To fight this problem, “people try to find a way to emulate the position that encodes the text setting or image setting,” says Sun. “In the text setting we just made the position a certain coding. And later, in the computer vision domain, people said, ‘Okay, let’s do it with photo patches too.’ So, for example, we can divide each image into six-to-six-patches, and the relative location of these patches can be transformed into a position that encodes.
“So the next question is, in the graph setting, how we can get the natural kind of relative position? There are different ways to do it, as a random walk – a very simple. And also people try to make self -emergency, where we ualize self -vectors to code the relative position of these nodes. Much time consumption, so again, it comes down to the effectiveness problem.”
Efficiency
In fact, Sun explains that improving the effectiveness of GNNs is in itself an active is of research-from-algorithmic design at high level down to the level of chip design.
“At the algorithm level, you can try to make something out of sampling technique, just try to make the number of operations smaller,” she says. “Now you can just design some more effective algorithms to sparsify the graphs. For example, let’s say we would do some kind of equality search to keep the most similar nodes for each target knot. Then people can design some smart index technology to do it very quickly.
”And in Inferens internships, we can do knowledge distillation to distill a very complicated model, let’s say a graph neural network, to a very simple graph neural network – or not necessary a graph of neural network, maybe just a very simple kind of structure, like a mlp [multilayer perceptron]. Then we can make calm much faster. Quantity can also be used in the inference practice space to make the calculation much faster.

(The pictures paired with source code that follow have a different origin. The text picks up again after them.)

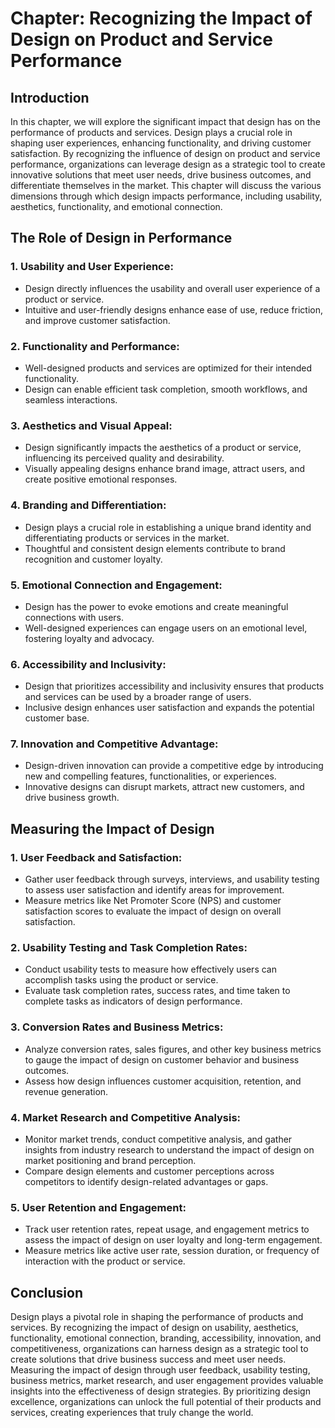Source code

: Chapter: Recognizing the Impact of Design on Product and Service Performance
============================================================================

Introduction
------------

In this chapter, we will explore the significant impact that design has on the performance of products and services. Design plays a crucial role in shaping user experiences, enhancing functionality, and driving customer satisfaction. By recognizing the influence of design on product and service performance, organizations can leverage design as a strategic tool to create innovative solutions that meet user needs, drive business outcomes, and differentiate themselves in the market. This chapter will discuss the various dimensions through which design impacts performance, including usability, aesthetics, functionality, and emotional connection.

The Role of Design in Performance
---------------------------------

### 1. Usability and User Experience:

* Design directly influences the usability and overall user experience of a product or service.
* Intuitive and user-friendly designs enhance ease of use, reduce friction, and improve customer satisfaction.

### 2. Functionality and Performance:

* Well-designed products and services are optimized for their intended functionality.
* Design can enable efficient task completion, smooth workflows, and seamless interactions.

### 3. Aesthetics and Visual Appeal:

* Design significantly impacts the aesthetics of a product or service, influencing its perceived quality and desirability.
* Visually appealing designs enhance brand image, attract users, and create positive emotional responses.

### 4. Branding and Differentiation:

* Design plays a crucial role in establishing a unique brand identity and differentiating products or services in the market.
* Thoughtful and consistent design elements contribute to brand recognition and customer loyalty.

### 5. Emotional Connection and Engagement:

* Design has the power to evoke emotions and create meaningful connections with users.
* Well-designed experiences can engage users on an emotional level, fostering loyalty and advocacy.

### 6. Accessibility and Inclusivity:

* Design that prioritizes accessibility and inclusivity ensures that products and services can be used by a broader range of users.
* Inclusive design enhances user satisfaction and expands the potential customer base.

### 7. Innovation and Competitive Advantage:

* Design-driven innovation can provide a competitive edge by introducing new and compelling features, functionalities, or experiences.
* Innovative designs can disrupt markets, attract new customers, and drive business growth.

Measuring the Impact of Design
------------------------------

### 1. User Feedback and Satisfaction:

* Gather user feedback through surveys, interviews, and usability testing to assess user satisfaction and identify areas for improvement.
* Measure metrics like Net Promoter Score (NPS) and customer satisfaction scores to evaluate the impact of design on overall satisfaction.

### 2. Usability Testing and Task Completion Rates:

* Conduct usability tests to measure how effectively users can accomplish tasks using the product or service.
* Evaluate task completion rates, success rates, and time taken to complete tasks as indicators of design performance.

### 3. Conversion Rates and Business Metrics:

* Analyze conversion rates, sales figures, and other key business metrics to gauge the impact of design on customer behavior and business outcomes.
* Assess how design influences customer acquisition, retention, and revenue generation.

### 4. Market Research and Competitive Analysis:

* Monitor market trends, conduct competitive analysis, and gather insights from industry research to understand the impact of design on market positioning and brand perception.
* Compare design elements and customer perceptions across competitors to identify design-related advantages or gaps.

### 5. User Retention and Engagement:

* Track user retention rates, repeat usage, and engagement metrics to assess the impact of design on user loyalty and long-term engagement.
* Measure metrics like active user rate, session duration, or frequency of interaction with the product or service.

Conclusion
----------

Design plays a pivotal role in shaping the performance of products and services. By recognizing the impact of design on usability, aesthetics, functionality, emotional connection, branding, accessibility, innovation, and competitiveness, organizations can harness design as a strategic tool to create solutions that drive business success and meet user needs. Measuring the impact of design through user feedback, usability testing, business metrics, market research, and user engagement provides valuable insights into the effectiveness of design strategies. By prioritizing design excellence, organizations can unlock the full potential of their products and services, creating experiences that truly change the world.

“So it’s at the algorithm level. But today people go Depeeper. Somits, if you want to solve the problem, go to the system level. So people say, let’s see how we can design this distributed system to speed up training, speed up the inference.

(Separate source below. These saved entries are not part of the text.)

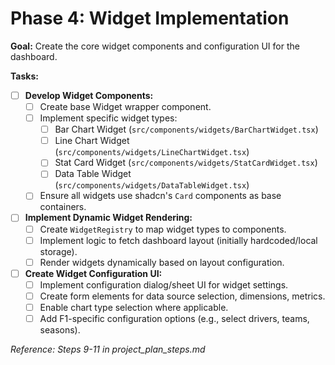 # Phase 4: Widget Implementation

**Goal:** Create the core widget components and configuration UI for the dashboard.

**Tasks:**

*   [ ] **Develop Widget Components:**
    *   [ ] Create base Widget wrapper component.
    *   [ ] Implement specific widget types:
        *   [ ] Bar Chart Widget (`src/components/widgets/BarChartWidget.tsx`)
        *   [ ] Line Chart Widget (`src/components/widgets/LineChartWidget.tsx`) 
        *   [ ] Stat Card Widget (`src/components/widgets/StatCardWidget.tsx`)
        *   [ ] Data Table Widget (`src/components/widgets/DataTableWidget.tsx`)
    *   [ ] Ensure all widgets use shadcn's `Card` components as base containers.
*   [ ] **Implement Dynamic Widget Rendering:**
    *   [ ] Create `WidgetRegistry` to map widget types to components.
    *   [ ] Implement logic to fetch dashboard layout (initially hardcoded/local storage).
    *   [ ] Render widgets dynamically based on layout configuration.
*   [ ] **Create Widget Configuration UI:**
    *   [ ] Implement configuration dialog/sheet UI for widget settings.
    *   [ ] Create form elements for data source selection, dimensions, metrics.
    *   [ ] Enable chart type selection where applicable.
    *   [ ] Add F1-specific configuration options (e.g., select drivers, teams, seasons).

*Reference: Steps 9-11 in project_plan_steps.md* 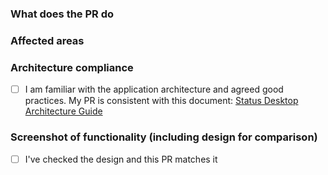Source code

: ### What does the PR do

<!-- Fill in the relevant information below to help us evaluate your proposed changes. -->

### Affected areas

<!-- List the affected areas (e.g wallet, browser, etc..) -->

### Architecture compliance

- [ ] I am familiar with the application architecture and agreed good practices.
My PR is consistent with this document: [Status Desktop Architecture Guide](https://github.com/status-im/status-desktop/blob/master/CONTRIBUTING.md)

### Screenshot of functionality (including design for comparison)

- [ ] I've checked the design and this PR matches it

<!-- screenshot (or gif/video) that demonstrates the functionality, specially important if it's a bug fix. -->

<!-- Uncomment this section for status-go upgrade/dogfooding pull requests

### Impact on end user

What is the impact of these changes on the end user (before/after behaviour)

### How to test

- How should one proceed with testing this PR.
- What kind of user flows should be checked?

### Risk 

Described potential risks and worst case scenarios.

Tick **one**:
- [ ] Low risk: 2 devs MUST perform testing as specified above and attach their results as comments to this PR **before** merging.
- [ ] High risk: QA team MUST perform additional testing in the specified affected areas **before** merging.

-->
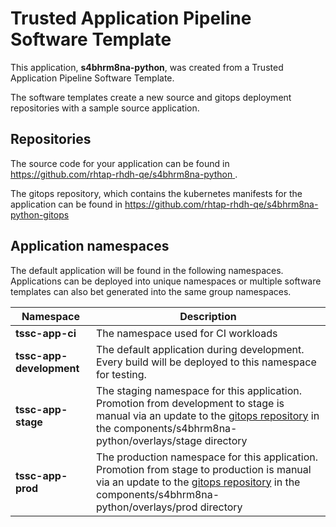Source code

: # Trusted Application Pipeline Software Template

This application, **s4bhrm8na-python**, was created from a Trusted Application Pipeline Software Template.

The software templates create a new source and gitops deployment repositories with a sample source application. 

## Repositories

The source code for your application can be found in [https://github.com/rhtap-rhdh-qe/s4bhrm8na-python ](https://github.com/rhtap-rhdh-qe/s4bhrm8na-python ).
 
The gitops repository, which contains the kubernetes manifests for the application can be found in 
[https://github.com/rhtap-rhdh-qe/s4bhrm8na-python-gitops ](https://github.com/rhtap-rhdh-qe/s4bhrm8na-python-gitops ) 

## Application namespaces 

The default application will be found in the following namespaces. Applications can be deployed into unique namespaces or multiple software templates can also bet generated into the same group namespaces.  

|  Namespace   |  Description   |  
| -------- | -------- |
| **tssc-app-ci** | The namespace used for CI workloads |
| **tssc-app-development** | The default application during development. Every build will be deployed to this namespace for testing. |
| **tssc-app-stage** | The staging namespace for this application. Promotion from development to stage is manual via an update to the [gitops repository](https://github.com/rhtap-rhdh-qe/s4bhrm8na-python-gitops ) in the components/s4bhrm8na-python/overlays/stage directory |
| **tssc-app-prod** | The production namespace for this application. Promotion from stage to production is manual via an update to the [gitops repository](https://github.com/rhtap-rhdh-qe/s4bhrm8na-python-gitops ) in the components/s4bhrm8na-python/overlays/prod directory |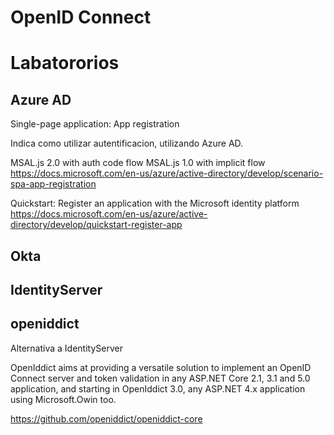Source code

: # OpenID Connect
 


# Labatororios

## Azure AD

Single-page application: App registration

Indica como utilizar autentificacion, utilizando Azure AD.

MSAL.js 2.0 with auth code flow
MSAL.js 1.0 with implicit flow
https://docs.microsoft.com/en-us/azure/active-directory/develop/scenario-spa-app-registration


Quickstart: Register an application with the Microsoft identity platform
https://docs.microsoft.com/en-us/azure/active-directory/develop/quickstart-register-app

## Okta

## IdentityServer

## openiddict

Alternativa a  IdentityServer

OpenIddict aims at providing a versatile solution to implement an OpenID Connect server and token validation in any ASP.NET Core 2.1, 3.1 and 5.0 application, and starting in OpenIddict 3.0, any ASP.NET 4.x application using Microsoft.Owin too.

https://github.com/openiddict/openiddict-core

“For example, in some cases, memory becomes the biggest limitation. In this case, the only thing we can do is distribute the workload. Then the natural problem men are how we can coordinate or synchronize the model parameters trained by each calculation node. If we need to distribute the data to 10 machines that coordinate with these 10 machines to make sure you have only one last version?

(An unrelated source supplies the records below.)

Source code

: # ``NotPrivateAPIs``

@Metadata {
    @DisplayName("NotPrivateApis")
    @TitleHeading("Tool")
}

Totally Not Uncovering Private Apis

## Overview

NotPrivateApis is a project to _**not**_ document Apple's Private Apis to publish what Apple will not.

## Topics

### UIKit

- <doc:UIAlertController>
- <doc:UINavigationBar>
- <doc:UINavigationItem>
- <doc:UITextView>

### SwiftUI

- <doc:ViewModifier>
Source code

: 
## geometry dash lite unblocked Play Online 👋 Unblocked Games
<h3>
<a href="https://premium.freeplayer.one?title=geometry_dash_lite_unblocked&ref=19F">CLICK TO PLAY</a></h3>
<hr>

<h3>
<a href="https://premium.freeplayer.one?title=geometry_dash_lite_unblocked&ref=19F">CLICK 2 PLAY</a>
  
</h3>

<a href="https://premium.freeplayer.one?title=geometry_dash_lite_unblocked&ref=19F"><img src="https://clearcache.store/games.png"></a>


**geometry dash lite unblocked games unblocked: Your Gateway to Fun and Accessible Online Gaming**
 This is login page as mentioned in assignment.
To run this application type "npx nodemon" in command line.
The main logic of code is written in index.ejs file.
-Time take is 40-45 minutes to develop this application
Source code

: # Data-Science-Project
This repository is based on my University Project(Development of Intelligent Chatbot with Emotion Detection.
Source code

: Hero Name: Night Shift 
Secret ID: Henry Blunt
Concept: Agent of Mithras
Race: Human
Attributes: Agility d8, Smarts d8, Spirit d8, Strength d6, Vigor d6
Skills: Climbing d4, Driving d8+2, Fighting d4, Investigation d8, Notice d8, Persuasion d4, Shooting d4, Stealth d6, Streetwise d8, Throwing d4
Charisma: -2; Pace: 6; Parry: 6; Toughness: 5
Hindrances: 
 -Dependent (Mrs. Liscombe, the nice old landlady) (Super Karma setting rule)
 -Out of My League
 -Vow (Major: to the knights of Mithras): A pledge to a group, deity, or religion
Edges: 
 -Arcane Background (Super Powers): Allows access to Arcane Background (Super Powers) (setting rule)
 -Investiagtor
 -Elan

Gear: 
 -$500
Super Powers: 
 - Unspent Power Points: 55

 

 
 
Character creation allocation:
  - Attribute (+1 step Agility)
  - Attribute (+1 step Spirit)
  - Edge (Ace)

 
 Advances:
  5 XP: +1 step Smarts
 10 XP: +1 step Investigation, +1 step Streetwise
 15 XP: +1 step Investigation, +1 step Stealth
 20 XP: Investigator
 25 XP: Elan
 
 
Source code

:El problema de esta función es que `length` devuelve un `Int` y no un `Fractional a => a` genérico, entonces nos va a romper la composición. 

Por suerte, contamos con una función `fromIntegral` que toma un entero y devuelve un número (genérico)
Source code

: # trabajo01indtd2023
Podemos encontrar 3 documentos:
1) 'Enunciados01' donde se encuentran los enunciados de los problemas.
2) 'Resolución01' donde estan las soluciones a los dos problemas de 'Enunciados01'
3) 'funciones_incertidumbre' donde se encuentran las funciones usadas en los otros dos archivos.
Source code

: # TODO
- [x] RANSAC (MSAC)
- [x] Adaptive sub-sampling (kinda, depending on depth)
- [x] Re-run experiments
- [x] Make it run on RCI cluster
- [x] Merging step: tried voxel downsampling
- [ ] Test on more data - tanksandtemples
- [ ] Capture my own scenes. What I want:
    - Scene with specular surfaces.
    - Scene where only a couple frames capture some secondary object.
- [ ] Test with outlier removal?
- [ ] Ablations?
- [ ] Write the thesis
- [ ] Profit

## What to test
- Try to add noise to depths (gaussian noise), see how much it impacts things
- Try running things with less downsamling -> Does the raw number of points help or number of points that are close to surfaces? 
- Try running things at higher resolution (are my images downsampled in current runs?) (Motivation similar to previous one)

“And people are even going out of doing the acceleration on the hardware page. So software-hardware-co-Design is also becoming more and more popular. It requires people to really be so many different fields.
“Incidentally, at KDD, compared to many other machine learning conferences, properties in the real world are always our top focus. In many boxes to solve the real world, we have to talk to people with different backgrounds because we can’t just wrap it up for ideal problems we solved when we were in high school.”
Applications
In addition to such general efforts to improve Gnns’ versatility and accuracy, however, there is also new research on specific uses of GNN technology.
“There is some work on how we can do causal analysis in the graph setting, which means that the objects are actually disturbing each other,” explains Sun. “This is very different from the traditional framework: the patients in a drug examination are, for example, independent of each other.
“There is also a new tendency to combine deep representation learning with causal relationship. For example, how can we take over the treatment where you try a continuous vector that is a binary treatment? Can we make the treatment time continuous that it is not just a static kind of disposable treatment?
“Graphs can also consider a good data structure for desecrigent multi -dynamic systems – how these objects interact with each other in a dynamic network setting. And then how can we incorporate the generative idea into graphs? Graph generation is very useful for many fields, such as in the pharmaceutical industry.
“And then there are so many applications where we can benefit from large language models [LLMs]. For example, Knowledge Graph Reasoning. We know that LLMS hallucinate and reasoning of Kgs are very strict. What would be a good combination of these two?
“With GNNs there are always new things. Graphs are just a very useful data structure to model our interconnected world.”